Does that principle apply, the article Geras links to (and the second link above) asks, on the scale of the universe we inhabit? Does it apply, for instance, to your sofa?
Some of the people interviewed thinks it does, but that we're unaware of that because the particular senses we possess are too crude to notice.
Geras poses this problem:
Either (1) we are part of the world we create by observing it, or (2) we are not. If (1) we are part of that world, then we do not exist till we've created it by our observation, and therefore either can't create it or must create it from a situation of not ourselves existing. In either case, there's something remaining to be explained. If, on the other hand, (2) we aren't part of the world we create by observing it, then there is a reality - call it the not-world - which escapes the finding being relayed to us here; and that is not the spirit in which the finding is set out.I think this particular problem arises out of a misunderstanding caused by a use of language, rather than out of the issue itself, so have a comment to make. The question is posed in a particular language, journalese, that seeks to provide both clarity and memorability. This is a worthwhile ambition, but memorable (and necessarily brief) phrases don't always provide clarity. By 'create the world', the original question does not mean "bring into existence", but rather "determine the properties of". Measuring the polarisation of a photon does not "create" the photon, but it does "create" a particular polarisation - using the language of the question itself.

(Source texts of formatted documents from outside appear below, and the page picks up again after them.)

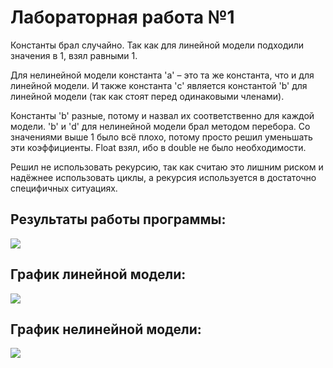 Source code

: # Лабораторная работа №1 #
Константы брал случайно. Так как для линейной модели подходили значения в 1, взял равными 1.

Для нелинейной модели константа 'а' – это та же константа, что и для линейной модели.
И также константа 'c' является константой 'b' для линейной модели (так как стоят перед одинаковыми членами).

Константы 'b' разные, потому и назвал их соответственно для каждой модели.
'b' и 'd' для нелинейной модели брал методом перебора. Со значениями выше 1 было всё плохо, потому просто решил уменьшать эти коэффициенты.
Float взял, ибо в double не было необходимости.

Решил не использовать рекурсию, так как считаю это лишним риском и надёжнее использовать циклы, а рекурсия используется в достаточно специфичных ситуациях.

## Результаты работы программы: ##
![](https://github.com/Pandem1r/MMIPU-2022/blob/main/trunk/as0005907/images/Results_lab1.png)
## График линейной модели: ##
![](https://github.com/Pandem1r/MMIPU-2022/blob/main/trunk/as0005907/images/Linear_Lab1.png)
## График нелинейной модели: ##
![](https://github.com/Pandem1r/MMIPU-2022/blob/main/trunk/as0005907/images/Nonlinear_Lab1.png)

Therefore looking at a sofa does not, to use a metaphor in the piece, create the sofa, but it does affect the properties of the sofa - this last idea being one of the more novel ideas expressed in the article (which is worth reading). Geras's question, therefore, arises out of a misunderstanding of the sense in this context of the word 'create'. In this context, it does not mean "bring into existence", it means "determine some of the qualities of an object".
At any rate, that's how I understand it.
This reminds me of an analogy I once heard, and liked, about the problems of measurement at a very small scale. It's not an issue of quantum mechanics. We often measure things by throwing other things at them. For example, if I want to measure what's in a dark room I can shine a torch in, which involves hurling huge numbers of photons into the room. Some bounce off objects and pass through my pupils to hit the retinas of my eyes, which measure their properties.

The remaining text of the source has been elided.